The original bikeway plan identified interim facilities on local streets for portions of the route. Two of these "interim" facilities still in place today are at the south end of the Bay between Imperial Beach and Chula Vista, and across the Sweetwater River. Replacing these routings has been the main focus of the Bayshore Bikeway Committee.

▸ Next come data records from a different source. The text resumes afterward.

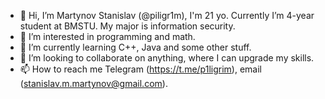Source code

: - 👋 Hi, I’m Martynov Stanislav (@piligr1m), I'm 21 yo. Currently I’m 4-year student at BMSTU. My major is information security.
- 👀 I’m interested in programming and math.
- 🌱 I’m currently learning C++, Java and some other stuff.
- 💞️ I’m looking to collaborate on anything, where I can upgrade my skills.
- 📫 How to reach me Telegram (https://t.me/p1ligrim), email (stanislav.m.martynov@gmail.com).

<!---
piligr1m/piligr1m is a ✨ special ✨ repository because its `README.md` (this file) appears on your GitHub profile.
You can click the Preview link to take a look at your changes.
--->
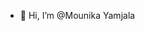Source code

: - 👋 Hi, I’m @Mounika Yamjala 

<!---
mouniyamjala/mouniyamjala is a ✨ special ✨ repository because its `README.md` (this file) appears on your GitHub profile.
You can click the Preview link to take a look at your changes.
--->
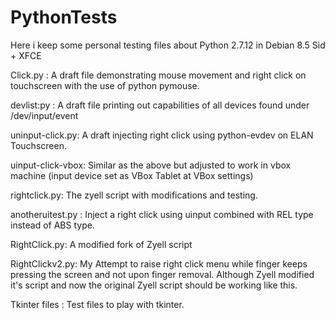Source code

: # PythonTests
Here i keep some personal testing files about Python 2.7.12 in Debian 8.5 Sid + XFCE


Click.py : A draft file demonstrating mouse movement and right click on touchscreen with the use of python pymouse.

devlist:py : A draft file printing out capabilities of all devices found under /dev/input/event

uninput-click.py: A draft injecting right click using python-evdev on ELAN Touchscreen. 

uinput-click-vbox: Similar as the above but adjusted to work in vbox machine (input device set as VBox Tablet at VBox settings)

rightclick.py: The zyell script with modifications and testing.

anotheruitest.py : Inject a right click using uinput combined with REL type instead of ABS type.

RightClick.py: A modified fork of Zyell script

RightClickv2.py: My Attempt to raise right click menu while finger keeps pressing the screen and not upon finger removal. Although Zyell modified it's script and now the original Zyell script should be working like this.

Tkinter files : Test files to play with tkinter.
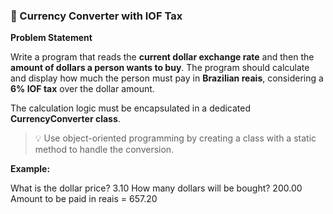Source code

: ### 💱 Currency Converter with IOF Tax

**Problem Statement**

Write a program that reads the **current dollar exchange rate** and then the **amount of dollars a person wants to buy**. The program should calculate and display how much the person must pay in **Brazilian reais**, considering a **6% IOF tax** over the dollar amount.

The calculation logic must be encapsulated in a dedicated **CurrencyConverter class**.

> 💡 Use object-oriented programming by creating a class with a static method to handle the conversion.

**Example:**

What is the dollar price? 3.10
How many dollars will be bought? 200.00
Amount to be paid in reais = 657.20
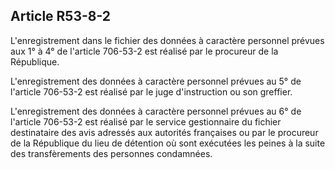 Article R53-8-2
----
L'enregistrement dans le fichier des données à caractère personnel prévues aux
1° à 4° de l'article 706-53-2 est réalisé par le procureur de la République.

L'enregistrement des données à caractère personnel prévues au 5° de l'article
706-53-2 est réalisé par le juge d'instruction ou son greffier.

L'enregistrement des données à caractère personnel prévues au 6° de l'article
706-53-2 est réalisé par le service gestionnaire du fichier destinataire des
avis adressés aux autorités françaises ou par le procureur de la République du
lieu de détention où sont exécutées les peines à la suite des transfèrements des
personnes condamnées.

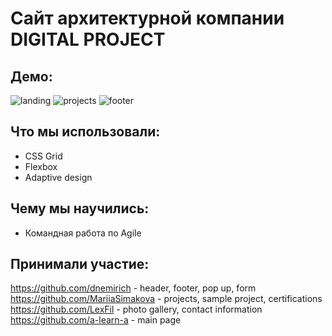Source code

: # Сайт архитектурной компании DIGITAL PROJECT
## Демо:
![landing](https://user-images.githubusercontent.com/84833039/129045975-2e6b8e32-a814-4906-8da7-292fcc6079b2.png)
![projects](https://user-images.githubusercontent.com/84833039/129048195-de59674b-98ff-4dd7-84cf-c011f25028a2.png)
![footer](https://user-images.githubusercontent.com/84833039/129046549-13e1f521-88e1-44aa-86f3-d76a05326040.png)
## Что мы использовали:
* CSS Grid
* Flexbox
* Adaptive design
## Чему мы научились:
* Командная работа по Agile 
## Принимали участие:
https://github.com/dnemirich - header, footer, pop up, form<br>
https://github.com/MariiaSimakova - projects, sample project, certifications<br>
https://github.com/LexFil - photo gallery, contact information<br>
https://github.com/a-learn-a - main page

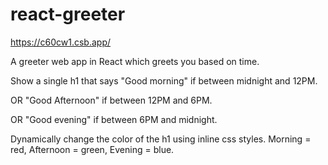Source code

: # react-greeter
https://c60cw1.csb.app/

A greeter web app in React which greets you based on time.

Show a single h1 that says "Good morning" if between midnight and 12PM.

OR "Good Afternoon" if between 12PM and 6PM.

OR "Good evening" if between 6PM and midnight.

Dynamically change the color of the h1 using inline css styles.
Morning = red, Afternoon = green, Evening = blue.
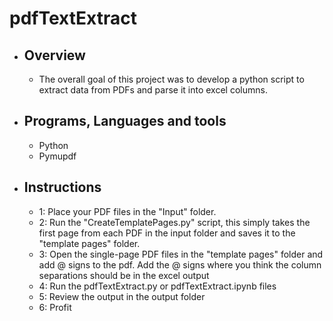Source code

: # pdfTextExtract


- ## Overview
  - The overall goal of this project was to develop a python script to extract data from PDFs and parse it into excel columns.


- ## Programs, Languages and tools
  - Python
  - Pymupdf


- ## Instructions
    - 1: Place your PDF files in the "Input" folder.
    - 2: Run the "CreateTemplatePages.py" script, this simply takes the first page from each PDF in the input folder and saves it to the "template pages" folder.
    - 3: Open the single-page PDF files in the "template pages" folder and add @ signs to the pdf. Add the @ signs where you think the column separations should be in the excel output
    - 4: Run the pdfTextExtract.py or pdfTextExtract.ipynb files
    - 5: Review the output in the output folder
    - 6: Profit

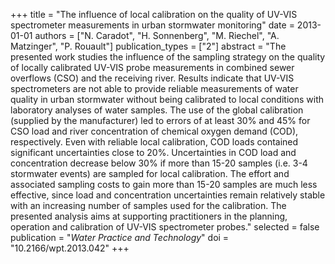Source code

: +++
title = "The influence of local calibration on the quality of UV-VIS spectrometer measurements in urban stormwater monitoring"
date = 2013-01-01
authors = ["N. Caradot", "H. Sonnenberg", "M. Riechel", "A. Matzinger", "P. Rouault"]
publication_types = ["2"]
abstract = "The presented work studies the influence of the sampling strategy on the quality of locally calibrated UV-VIS probe measurements in combined sewer overflows (CSO) and the receiving river. Results indicate that UV-VIS spectrometers are not able to provide reliable measurements of water quality in urban stormwater without being calibrated to local conditions with laboratory analyses of water samples. The use of the global calibration (supplied by the manufacturer) led to errors of at least 30% and 45% for CSO load and river concentration of chemical oxygen demand (COD), respectively. Even with reliable local calibration, COD loads contained significant uncertainties close to 20%. Uncertainties in COD load and concentration decrease below 30% if more than 15-20 samples (i.e. 3-4 stormwater events) are sampled for local calibration. The effort and associated sampling costs to gain more than 15-20 samples are much less effective, since load and concentration uncertainties remain relatively stable with an increasing number of samples used for the calibration. The presented analysis aims at supporting practitioners in the planning, operation and calibration of UV-VIS spectrometer probes."
selected = false
publication = "*Water Practice and Technology*"
doi = "10.2166/wpt.2013.042"
+++

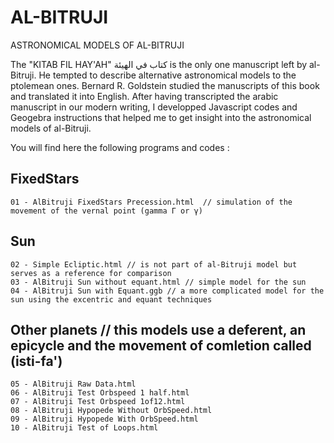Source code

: # AL-BITRUJI
ASTRONOMICAL MODELS OF AL-BITRUJI

The "KITAB FIL HAY'AH"   كتاب في الهيئة is the only one manuscript left by al-Bitruji. He tempted to describe alternative astronomical models to the ptolemean ones.
Bernard R. Goldstein studied the manuscripts of this book and translated it into English.
After having transcripted the arabic manuscript in our modern writing, I developped Javascript codes and Geogebra instructions that helped me to get insight into the astronomical models of al-Bitruji.

You will find here the following programs and codes :

## FixedStars 
    01 - AlBitruji FixedStars Precession.html  // simulation of the movement of the vernal point (gamma Γ or γ)
## Sun
    02 - Simple Ecliptic.html // is not part of al-Bitruji model but serves as a reference for comparison
    03 - AlBitruji Sun without equant.html // simple model for the sun
    04 - AlBitruji Sun with Equant.ggb // a more complicated model for the sun using the excentric and equant techniques
## Other planets // this models use a deferent, an epicycle  and the  movement of comletion called (isti-fa')
    05 - AlBitruji Raw Data.html
    06 - AlBitruji Test Orbspeed 1 half.html
    07 - AlBitruji Test Orbspeed 1of12.html
    08 - AlBitruji Hypopede Without OrbSpeed.html
    09 - AlBitruji Hypopede With OrbSpeed.html
    10 - AlBitruji Test of Loops.html






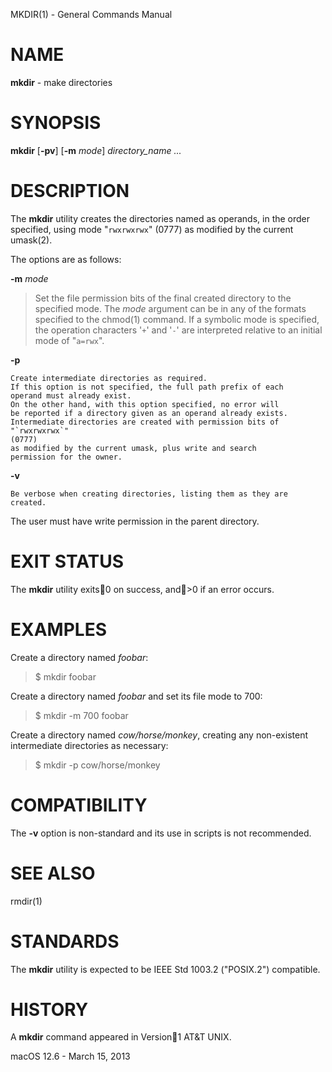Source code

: MKDIR(1) - General Commands Manual

# NAME

**mkdir** - make directories

# SYNOPSIS

**mkdir**
\[**-pv**]
\[**-m**&nbsp;*mode*]
*directory\_name&nbsp;...*

# DESCRIPTION

The
**mkdir**
utility creates the directories named as operands, in the order specified,
using mode
"`rwxrwxrwx`"
(0777)
as modified by the current
umask(2).

The options are as follows:

**-m** *mode*

> Set the file permission bits of the final created directory to
> the specified mode.
> The
> *mode*
> argument can be in any of the formats specified to the
> chmod(1)
> command.
> If a symbolic mode is specified, the operation characters
> '`+`'
> and
> '`-`'
> are interpreted relative to an initial mode of
> "`a=rwx`".

**-p**

	Create intermediate directories as required.
	If this option is not specified, the full path prefix of each
	operand must already exist.
	On the other hand, with this option specified, no error will
	be reported if a directory given as an operand already exists.
	Intermediate directories are created with permission bits of
	"`rwxrwxrwx`"
	(0777)
	as modified by the current umask, plus write and search
	permission for the owner.

**-v**

	Be verbose when creating directories, listing them as they are created.

The user must have write permission in the parent directory.

# EXIT STATUS

The **mkdir** utility exits0 on success, and>0 if an error occurs.

# EXAMPLES

Create a directory named
*foobar*:

> $ mkdir foobar

Create a directory named
*foobar*
and set its file mode to 700:

> $ mkdir -m 700 foobar

Create a directory named
*cow/horse/monkey*,
creating any non-existent intermediate directories as necessary:

> $ mkdir -p cow/horse/monkey

# COMPATIBILITY

The
**-v**
option is non-standard and its use in scripts is not recommended.

# SEE ALSO

rmdir(1)

# STANDARDS

The
**mkdir**
utility is expected to be
IEEE Std 1003.2 ("POSIX.2")
compatible.

# HISTORY

A
**mkdir**
command appeared in
Version1 AT&T UNIX.

macOS 12.6 - March 15, 2013

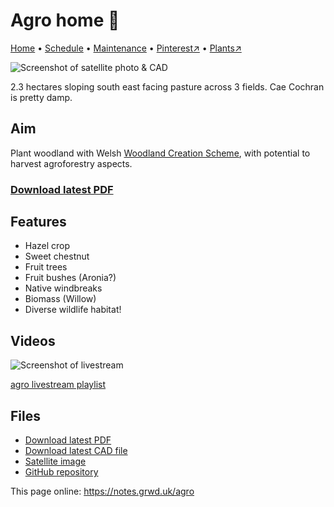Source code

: # Agro home 🏡

[Home](https://notes.grwd.uk/agro/) • [Schedule](https://notes.grwd.uk/agro/schedule) • [Maintenance](https://notes.grwd.uk/agro/maintenance) • [Pinterest↗](https://pinterest.co.uk/NatureWorksGarden/agro) • [Plants↗](https://bit.ly/agro-plants)

![Screenshot of satellite photo & CAD](https://res.cloudinary.com/growdigital/image/upload/w_320/v1654357193/agro/agro-cad-3-field.jpg)

2.3 hectares sloping south east facing pasture across 3 fields. Cae Cochran is pretty damp.

## Aim

Plant woodland with Welsh [Woodland Creation Scheme](https://gov.wales/woodland-creation-planning-scheme-rules-booklet-html), with potential to harvest agroforestry aspects.

### [Download latest PDF](https://github.com/growdigital/agro/raw/main/agro.pdf)

## Features

* Hazel crop
* Sweet chestnut
* Fruit trees
* Fruit bushes (Aronia?)
* Native windbreaks
* Biomass (Willow)
* Diverse wildlife habitat!

## Videos

![Screenshot of livestream](https://res.cloudinary.com/growdigital/image/upload/w_320/v1638362351/clifftop/clifftop-livestream.jpg)

[agro livestream playlist](https://bit.ly/agro-playlist)

## Files

* [Download latest PDF](https://github.com/growdigital/agro/raw/main/agro.pdf)
* [Download latest CAD file](https://downgit.github.io/#/home?url=https://github.com/growdigital/agro/blob/main/agro.dxf)
* [Satellite image](https://github.com/growdigital/agro/raw/main/satellite.jpg)
* [GitHub repository](https://github.com/growdigital/agro)

This page online: <https://notes.grwd.uk/agro>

|Sweetwater River Crossing. This project will provide a much-improved crossing of the Sweetwater River between Chula Vista and National City. The project will eliminate a section of the current route where cyclists must travel east from the bayfront to cross the river on National City Boulevard. This routing includes travel on several busy streets that do not adequately accommodate bicycles. The new alignment will bring the route back to the Bay within a right of way reserved for bicycles and pedestrians and will reduce travel distance by more than two miles. The project is divided into two phases. Phase I was the extension of the Sweetwater River bike path along the levee to Pepper Park and Tidelands Avenue, completed in the Spring of 1999. Phase II will cross the flood control channel and connect to Bay Boulevard at E Street in Chula Vista. Two alignments are under consideration: one using SDG&E and MTDB rights of way west of the Sweetwater Marsh Wildlife Refuge, and another in the Caltrans right of way adjacent to the I-5 freeway. The eventual alignment and design will have to accommodate the constraints impose by the adjacent refuge and the potential future use of railroad right of way for freight or recreational trains.||
Sweetwater River Project Phase I Project Length 1.5 miles Project Schedule: Environmental Approval June 1995 Design Complete Spring 1997 Contract Awarded Nov. 1998 Construction Complete April, 1999 Construction Cost $680,000 Funding Sources: Federal TEA 544,000 TransNet 136,000 ---------- Total $680,000
|South Bay. The next major project in the South Bay will be to replace the current routing along Palm Avenue in the City of San Diego. Preliminary design and environmental studies have been completed for an alignment the will extend the path at 13th Street in Imperial Beach to Bay Boulevard in Chula Vista using a combination of MTDB railroad right of way and adjacent berms that are part of the salt extraction operation. From the point of view of the commuting bicyclist, this is an optimum alignment because it the most direct route between Imperial Beach and Chula Vista. The City of San Diego is lead agency for this section. They will be responsible for the environmental document and final design. Right of way agreements with the Port District, the State Lands Commission, and MTDB have been negotiated, and final design is scheduled to begin in the Spring of 2000.||
Salt Works Project Statistics Project Length 1 mile Project Schedule Environmental Approval Spring 2000 Design Complete Spring 2000 Contract Awarded Fall 2000 Construction Completed Winter 2001 Estimated Cost $1.5 million Funding Sources: TransNet $ 100,000 Federal CMAQ 1,239,000 State Matching Funds 161,000 ---------- Total $1,500,000
Harbor Drive Improvements. The current Bayshore Bikeway north of National City consists almost exclusively of bike lanes on Harbor Drive. The 32nd Street Naval Station and a variety of bayfront industries prevent construction of a bicycle path along the waterfront. The east side of Harbor Drive is primarily railroad right of way for freight and light rail. Bike lanes can be effective bicycle commuting facilities, but these bike lanes are adversely affected by a number of at-grade railroad crossings, deteriorating pavement, and encroachments from parked cars. The City of San Diego has conducted a corridor improvement study from National City to downtown San Diego. The study inventoried need maintenance and capital improvements to the bike lanes that the City of San Diego will be addressing through their street maintenance and capital improvement program.
 Caltrans' Highway Design Manual designates three classes of bicycle facilities: Class I bike path consisting of a paved path within an exclusive right of way, Class II bike lanes consisting of signed and striped lanes within a street right of way, and Class III bike routes, which are preferred routes on existing streets, identified by signs only.